#### [About this task]
Report back every line below that carries the word "article".
===== Source records =====
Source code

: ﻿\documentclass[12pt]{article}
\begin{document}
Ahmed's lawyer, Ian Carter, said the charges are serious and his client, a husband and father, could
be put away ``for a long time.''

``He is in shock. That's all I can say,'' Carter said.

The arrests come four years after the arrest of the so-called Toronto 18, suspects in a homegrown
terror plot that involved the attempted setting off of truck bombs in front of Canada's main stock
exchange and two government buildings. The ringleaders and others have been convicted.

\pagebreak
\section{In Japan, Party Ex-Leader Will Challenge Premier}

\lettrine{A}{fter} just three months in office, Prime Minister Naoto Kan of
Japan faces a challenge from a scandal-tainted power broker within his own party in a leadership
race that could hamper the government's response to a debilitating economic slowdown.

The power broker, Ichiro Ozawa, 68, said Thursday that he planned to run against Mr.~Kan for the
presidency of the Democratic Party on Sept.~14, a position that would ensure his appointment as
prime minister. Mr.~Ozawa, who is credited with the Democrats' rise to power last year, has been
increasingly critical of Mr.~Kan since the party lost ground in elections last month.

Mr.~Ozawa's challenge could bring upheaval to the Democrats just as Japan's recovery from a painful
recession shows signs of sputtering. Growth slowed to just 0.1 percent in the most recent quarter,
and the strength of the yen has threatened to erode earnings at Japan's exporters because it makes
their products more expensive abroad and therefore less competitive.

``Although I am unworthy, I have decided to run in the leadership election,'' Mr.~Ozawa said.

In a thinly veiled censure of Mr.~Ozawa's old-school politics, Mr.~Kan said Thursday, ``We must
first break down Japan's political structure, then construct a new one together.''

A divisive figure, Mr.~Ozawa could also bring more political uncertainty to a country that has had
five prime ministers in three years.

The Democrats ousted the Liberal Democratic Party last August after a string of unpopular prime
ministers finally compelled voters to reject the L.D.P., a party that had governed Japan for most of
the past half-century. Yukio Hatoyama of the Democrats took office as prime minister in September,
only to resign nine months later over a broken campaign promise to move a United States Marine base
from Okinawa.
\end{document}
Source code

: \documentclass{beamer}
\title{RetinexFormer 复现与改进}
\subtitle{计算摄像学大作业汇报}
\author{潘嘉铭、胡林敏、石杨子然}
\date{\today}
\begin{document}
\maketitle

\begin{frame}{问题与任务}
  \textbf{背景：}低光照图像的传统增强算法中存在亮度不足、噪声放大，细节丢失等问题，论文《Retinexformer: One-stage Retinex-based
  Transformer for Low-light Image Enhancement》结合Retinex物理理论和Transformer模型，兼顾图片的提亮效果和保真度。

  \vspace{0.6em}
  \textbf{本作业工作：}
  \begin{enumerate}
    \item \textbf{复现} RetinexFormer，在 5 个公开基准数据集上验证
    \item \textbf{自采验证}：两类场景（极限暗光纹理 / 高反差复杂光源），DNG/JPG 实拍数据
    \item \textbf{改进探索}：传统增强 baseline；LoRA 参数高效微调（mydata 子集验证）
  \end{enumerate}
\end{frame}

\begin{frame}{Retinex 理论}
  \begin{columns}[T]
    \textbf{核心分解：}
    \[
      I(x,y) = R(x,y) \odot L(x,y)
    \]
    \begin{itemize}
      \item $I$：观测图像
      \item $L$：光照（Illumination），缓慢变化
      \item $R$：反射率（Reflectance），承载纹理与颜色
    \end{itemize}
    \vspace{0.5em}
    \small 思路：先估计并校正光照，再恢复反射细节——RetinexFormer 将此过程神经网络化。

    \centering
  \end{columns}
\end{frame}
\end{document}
=====
===== Source records =====
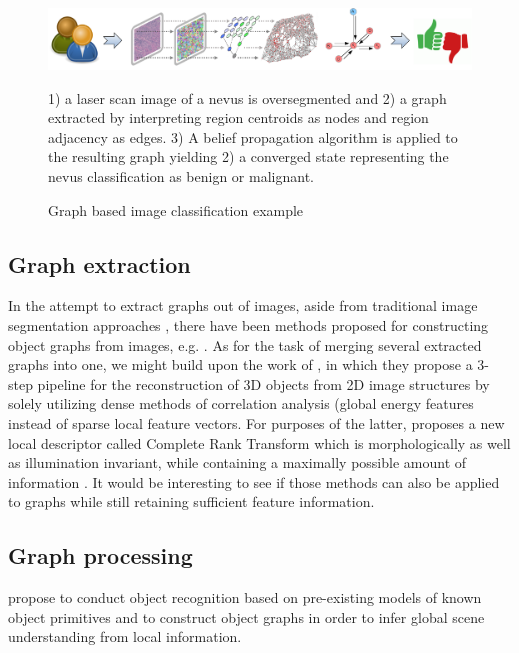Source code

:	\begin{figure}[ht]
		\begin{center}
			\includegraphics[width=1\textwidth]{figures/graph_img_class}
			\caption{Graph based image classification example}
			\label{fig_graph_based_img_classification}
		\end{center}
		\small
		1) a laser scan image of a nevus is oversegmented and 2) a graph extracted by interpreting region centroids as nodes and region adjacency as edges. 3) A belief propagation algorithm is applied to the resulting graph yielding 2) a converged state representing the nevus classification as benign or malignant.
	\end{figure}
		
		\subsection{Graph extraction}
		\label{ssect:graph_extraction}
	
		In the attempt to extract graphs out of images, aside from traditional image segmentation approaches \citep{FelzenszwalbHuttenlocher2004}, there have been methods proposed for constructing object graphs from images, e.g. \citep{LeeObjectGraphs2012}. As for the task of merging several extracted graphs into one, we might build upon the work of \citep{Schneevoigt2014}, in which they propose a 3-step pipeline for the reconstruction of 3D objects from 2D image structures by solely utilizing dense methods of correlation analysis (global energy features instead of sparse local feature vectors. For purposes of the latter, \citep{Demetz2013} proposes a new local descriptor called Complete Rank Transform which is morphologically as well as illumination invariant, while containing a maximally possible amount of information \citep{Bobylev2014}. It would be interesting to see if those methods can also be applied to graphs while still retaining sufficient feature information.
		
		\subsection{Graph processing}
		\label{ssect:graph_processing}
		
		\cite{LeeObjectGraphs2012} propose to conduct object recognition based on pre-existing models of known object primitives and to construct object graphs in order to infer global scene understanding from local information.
=====
===== Source records =====
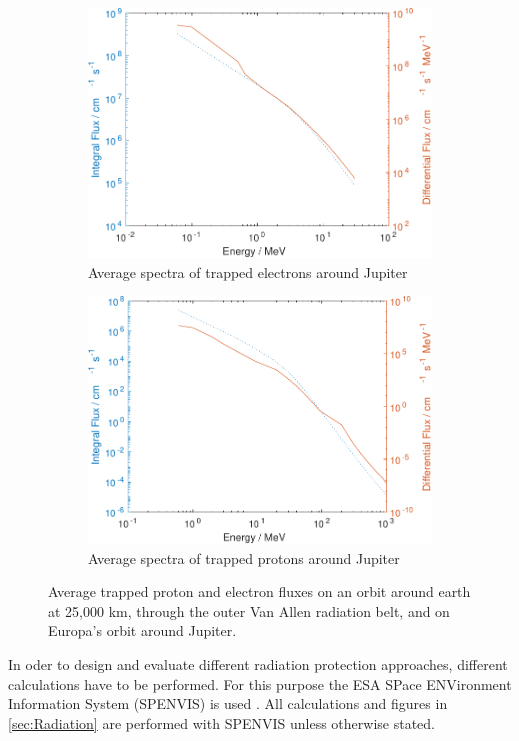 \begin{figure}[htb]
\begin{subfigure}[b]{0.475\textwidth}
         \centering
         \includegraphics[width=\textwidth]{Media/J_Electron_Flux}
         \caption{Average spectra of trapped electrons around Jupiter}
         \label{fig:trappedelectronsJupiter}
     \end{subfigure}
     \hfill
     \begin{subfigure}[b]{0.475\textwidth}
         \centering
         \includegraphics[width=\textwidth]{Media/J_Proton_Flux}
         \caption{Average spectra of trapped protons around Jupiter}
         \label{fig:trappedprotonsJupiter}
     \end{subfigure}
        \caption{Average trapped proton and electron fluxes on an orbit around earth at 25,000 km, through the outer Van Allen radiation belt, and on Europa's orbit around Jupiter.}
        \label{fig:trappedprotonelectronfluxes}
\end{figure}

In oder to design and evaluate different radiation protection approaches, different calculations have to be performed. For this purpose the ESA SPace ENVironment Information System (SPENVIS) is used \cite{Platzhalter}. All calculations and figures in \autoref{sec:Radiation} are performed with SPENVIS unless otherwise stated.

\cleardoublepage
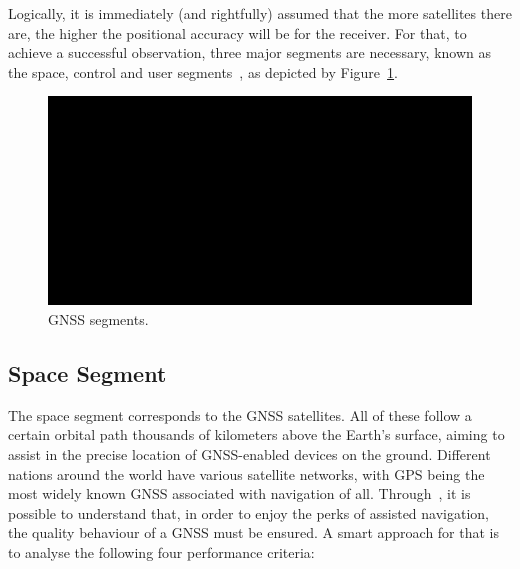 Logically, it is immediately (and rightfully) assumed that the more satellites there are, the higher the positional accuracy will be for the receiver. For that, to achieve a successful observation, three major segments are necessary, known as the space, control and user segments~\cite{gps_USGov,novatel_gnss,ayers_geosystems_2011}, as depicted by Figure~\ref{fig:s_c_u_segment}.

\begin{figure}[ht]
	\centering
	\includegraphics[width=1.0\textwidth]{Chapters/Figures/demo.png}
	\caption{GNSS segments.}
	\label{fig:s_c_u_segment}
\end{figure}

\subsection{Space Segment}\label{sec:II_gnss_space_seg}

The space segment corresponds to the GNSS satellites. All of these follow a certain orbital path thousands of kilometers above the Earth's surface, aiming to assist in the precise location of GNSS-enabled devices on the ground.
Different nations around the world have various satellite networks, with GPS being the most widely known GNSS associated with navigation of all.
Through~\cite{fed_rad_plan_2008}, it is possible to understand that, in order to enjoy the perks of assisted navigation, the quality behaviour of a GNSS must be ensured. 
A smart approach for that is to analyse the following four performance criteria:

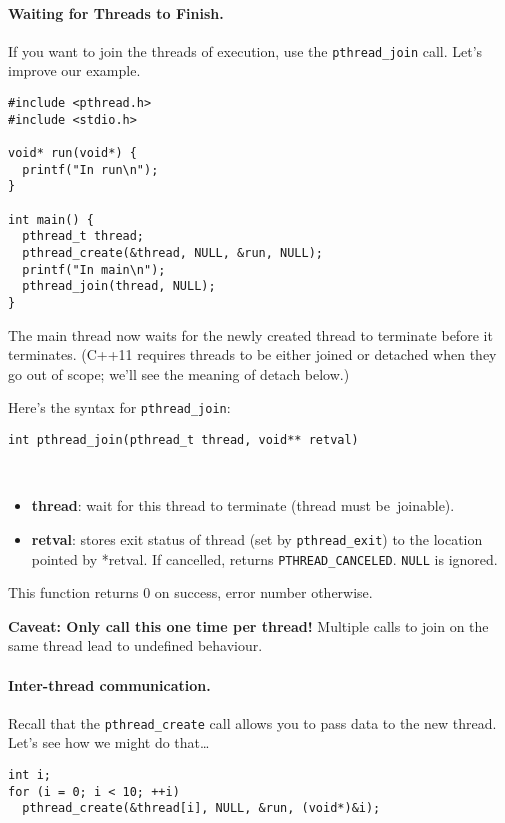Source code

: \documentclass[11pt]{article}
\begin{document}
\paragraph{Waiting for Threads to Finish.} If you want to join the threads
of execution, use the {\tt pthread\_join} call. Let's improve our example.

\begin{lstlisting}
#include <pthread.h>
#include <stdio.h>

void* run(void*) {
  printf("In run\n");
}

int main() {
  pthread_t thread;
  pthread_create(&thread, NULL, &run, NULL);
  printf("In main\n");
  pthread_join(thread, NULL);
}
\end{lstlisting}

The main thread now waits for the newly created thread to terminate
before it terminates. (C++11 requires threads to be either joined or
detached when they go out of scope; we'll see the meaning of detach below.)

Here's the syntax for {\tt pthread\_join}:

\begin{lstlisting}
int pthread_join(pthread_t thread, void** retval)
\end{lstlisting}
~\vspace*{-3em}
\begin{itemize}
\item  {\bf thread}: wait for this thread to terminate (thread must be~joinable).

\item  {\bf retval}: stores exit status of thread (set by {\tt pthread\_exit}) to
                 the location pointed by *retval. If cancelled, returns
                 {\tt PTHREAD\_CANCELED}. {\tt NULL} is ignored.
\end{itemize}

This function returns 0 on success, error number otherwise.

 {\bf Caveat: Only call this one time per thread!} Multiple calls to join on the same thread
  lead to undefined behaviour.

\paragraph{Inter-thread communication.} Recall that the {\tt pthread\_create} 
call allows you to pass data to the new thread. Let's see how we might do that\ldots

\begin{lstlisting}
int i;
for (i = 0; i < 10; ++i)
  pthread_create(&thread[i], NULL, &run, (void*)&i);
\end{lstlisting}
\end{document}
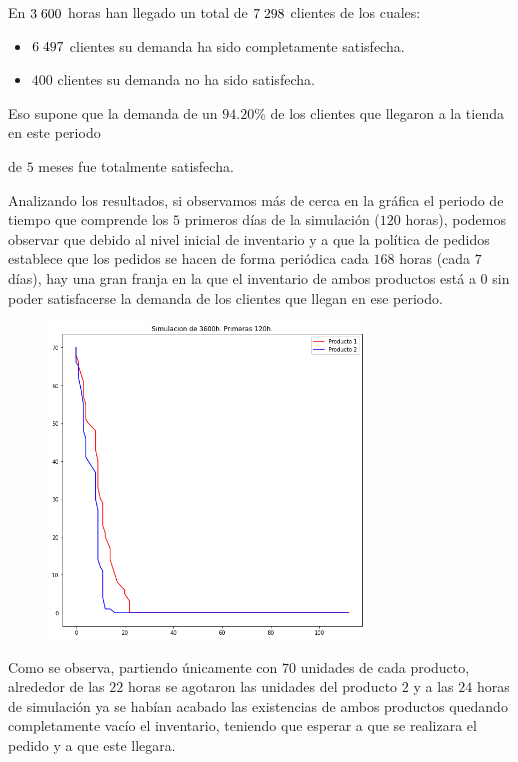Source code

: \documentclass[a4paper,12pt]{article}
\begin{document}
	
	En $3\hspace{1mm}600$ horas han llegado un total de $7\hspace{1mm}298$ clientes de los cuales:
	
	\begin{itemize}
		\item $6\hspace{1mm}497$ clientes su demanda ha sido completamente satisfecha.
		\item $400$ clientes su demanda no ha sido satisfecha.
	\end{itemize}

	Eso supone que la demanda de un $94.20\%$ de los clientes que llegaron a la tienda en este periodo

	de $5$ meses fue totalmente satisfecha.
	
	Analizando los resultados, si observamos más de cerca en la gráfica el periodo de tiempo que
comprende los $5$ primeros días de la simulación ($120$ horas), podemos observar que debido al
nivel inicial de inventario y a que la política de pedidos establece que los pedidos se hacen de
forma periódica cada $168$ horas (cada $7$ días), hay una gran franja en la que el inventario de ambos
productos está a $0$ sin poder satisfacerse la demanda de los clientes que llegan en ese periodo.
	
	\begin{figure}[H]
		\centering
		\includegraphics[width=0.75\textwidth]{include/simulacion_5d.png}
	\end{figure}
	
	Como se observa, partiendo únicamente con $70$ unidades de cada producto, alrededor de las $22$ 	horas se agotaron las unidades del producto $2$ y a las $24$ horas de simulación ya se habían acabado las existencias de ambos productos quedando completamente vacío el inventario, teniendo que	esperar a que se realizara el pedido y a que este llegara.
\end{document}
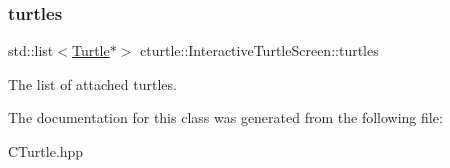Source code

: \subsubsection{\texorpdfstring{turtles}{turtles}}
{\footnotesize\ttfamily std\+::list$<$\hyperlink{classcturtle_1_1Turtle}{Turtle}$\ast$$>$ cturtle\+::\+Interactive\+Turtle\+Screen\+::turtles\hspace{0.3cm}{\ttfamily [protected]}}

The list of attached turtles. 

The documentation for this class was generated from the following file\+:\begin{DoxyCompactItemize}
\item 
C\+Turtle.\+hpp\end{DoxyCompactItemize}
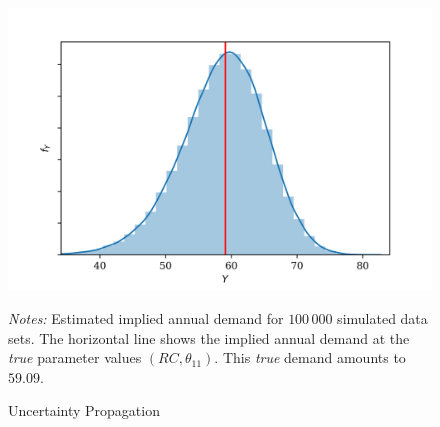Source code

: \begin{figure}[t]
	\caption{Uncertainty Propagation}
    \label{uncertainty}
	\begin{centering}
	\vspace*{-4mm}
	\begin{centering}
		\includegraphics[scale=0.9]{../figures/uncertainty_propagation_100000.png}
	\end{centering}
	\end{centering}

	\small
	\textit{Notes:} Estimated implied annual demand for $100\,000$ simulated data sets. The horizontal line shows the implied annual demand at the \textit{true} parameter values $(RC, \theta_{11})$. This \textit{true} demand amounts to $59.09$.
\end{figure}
=====
#### [Task result]
: ﻿\documentclass[12pt]{article}
: \documentclass[11pt]{article}
: \documentclass[a4paper,12pt]{article}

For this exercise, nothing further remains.